À dix ans, j’ai débarqué, sans père, dans une cité de banlieue parisienne. Sans repères, échappant à l’autorité de ma mère, j’ai suivi de mauvais exemples. L’échec scolaire m’a amené à travailler dès l’âge de seize ans. C’est dans les concerts de rock que j’ai rencontré la drogue et ses mensonges qui m’ont vite séduit, envahissant toute mon adolescence. En même temps, des expériences sexuelles sans lendemain m’ont déçu et détourné de l’amour. Ces plaisirs sans but ne pouvaient pas me combler. À dix-neuf ans, anarchiste, j’ai rejoint d’autres révoltés pour renverser l’ordre social, occupant des squats et pratiquant la violence. Mais j’ai vite perdu le contrôle de cet engrenage destructeur et il m’a fallu un sursaut de lucidité pour avoir le courage de fuir cet univers. Heureusement, ma mère – que j’avais si souvent déçue – a encore une fois accepté de m’accueillir. J’ai décidé de changer de comportement en diminuant ma consommation de drogue et en cessant de « coucher » avec des filles. Ainsi, j’ai retrouvé peu à peu l’estime de moi-même et le respect des autres.

Parti tardivement au service militaire, c’est là que je suis revenu à la pratique religieuse, abandonnée lorsque j’étais enfant. Mon exemple a entraîné ma mère puis mon petit frère à revenir vers l’Église. Par des efforts personnels et avec l’aide de la confession, je suis parvenu à arrêter la drogue et à apaiser mes instincts sexuels et de violence. Deux ans plus tard, lors d’une confession approfondie, j’ai fait l’expérience bouleversante du pardon de Dieu. J’en suis sorti guéri de profondes blessures liées à de mauvais choix. Libéré, j’ai pu enfin m’ouvrir aux promesses de l’avenir plutôt que de ruminer les échecs du passé.

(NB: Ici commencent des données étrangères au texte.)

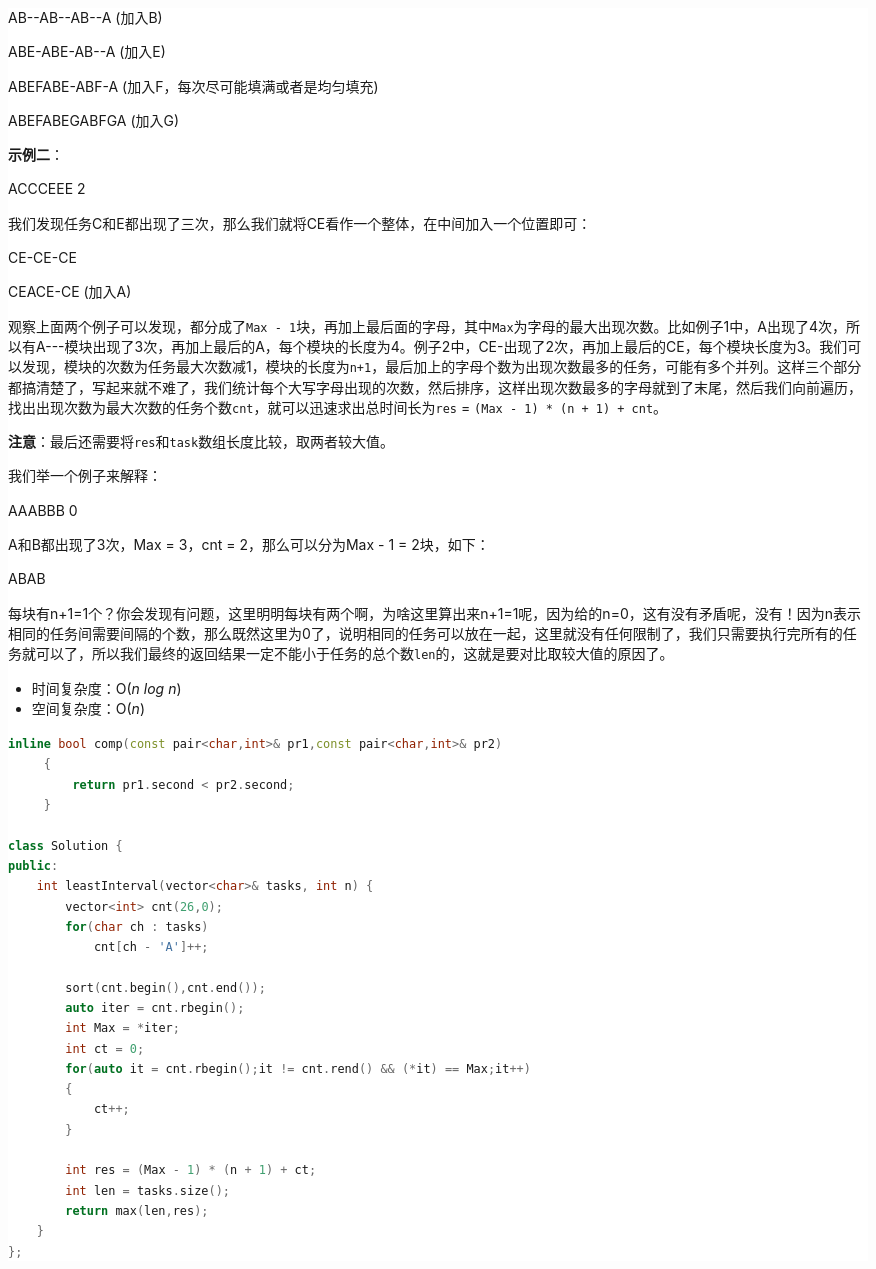 AB--AB--AB--A   (加入B)

ABE-ABE-AB--A   (加入E)

ABEFABE-ABF-A   (加入F，每次尽可能填满或者是均匀填充)

ABEFABEGABFGA   (加入G)

**示例二**：

ACCCEEE   2

我们发现任务C和E都出现了三次，那么我们就将CE看作一个整体，在中间加入一个位置即可：

CE-CE-CE

CEACE-CE   (加入A)

观察上面两个例子可以发现，都分成了`Max - 1`块，再加上最后面的字母，其中`Max`为字母的最大出现次数。比如例子1中，A出现了4次，所以有A---模块出现了3次，再加上最后的A，每个模块的长度为4。例子2中，CE-出现了2次，再加上最后的CE，每个模块长度为3。我们可以发现，模块的次数为任务最大次数减1，模块的长度为`n+1`，最后加上的字母个数为出现次数最多的任务，可能有多个并列。这样三个部分都搞清楚了，写起来就不难了，我们统计每个大写字母出现的次数，然后排序，这样出现次数最多的字母就到了末尾，然后我们向前遍历，找出出现次数为最大次数的任务个数`cnt`，就可以迅速求出总时间长为`res` = `(Max - 1) * (n + 1) + cnt`。

**注意**：最后还需要将`res`和`task`数组长度比较，取两者较大值。

我们举一个例子来解释：

AAABBB  0

A和B都出现了3次，Max = 3，cnt = 2，那么可以分为Max - 1 = 2块，如下：

ABAB

每块有n+1=1个？你会发现有问题，这里明明每块有两个啊，为啥这里算出来n+1=1呢，因为给的n=0，这有没有矛盾呢，没有！因为n表示相同的任务间需要间隔的个数，那么既然这里为0了，说明相同的任务可以放在一起，这里就没有任何限制了，我们只需要执行完所有的任务就可以了，所以我们最终的返回结果一定不能小于任务的总个数`len`的，这就是要对比取较大值的原因了。

* 时间复杂度：O(*n log n*)
* 空间复杂度：O(*n*)

```c++
inline bool comp(const pair<char,int>& pr1,const pair<char,int>& pr2)
     {
         return pr1.second < pr2.second;
     }

class Solution {
public:
    int leastInterval(vector<char>& tasks, int n) {
        vector<int> cnt(26,0);
        for(char ch : tasks)
            cnt[ch - 'A']++;
        
        sort(cnt.begin(),cnt.end());
        auto iter = cnt.rbegin();
        int Max = *iter;
        int ct = 0;
        for(auto it = cnt.rbegin();it != cnt.rend() && (*it) == Max;it++)
        {
            ct++;
        }
        
        int res = (Max - 1) * (n + 1) + ct;
        int len = tasks.size();
        return max(len,res);
    }
};
```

C’est à la même période qu’au pèlerinage de la Pentecôte, à Chartres, j’ai côtoyé des femmes vivant joyeusement leur foi. Leur exemple a été déterminant pour m’apprendre le respect de la femme et croire en l’amour. J’ai gagné leur amitié qui dure encore aujourd’hui. J’avais trente-quatre ans, une foi assez solide et je souhaitais me marier. À cause d’un grave problème de santé, j’ai dû faire des examens médicaux. C’est là que j’ai appris la terrible nouvelle : j’avais contracté le sida pendant mon adolescence, et treize ans plus tard, il menaçait de me tuer. Dans cet effondrement humain, j’ai eu la force de tourner mon regard vers la Croix, certain que Jésus n’abandonnerait pas celui qu’il était venu sauver. Sorti de l’hôpital, affaibli, je suis allé dans un monastère bénédictin. J’y ai reçu le sacrement de confirmation et le sacrement des malades. Puis, pour mener cet ultime combat, je suis parti à Lourdes demander à Dieu de me donner sa force.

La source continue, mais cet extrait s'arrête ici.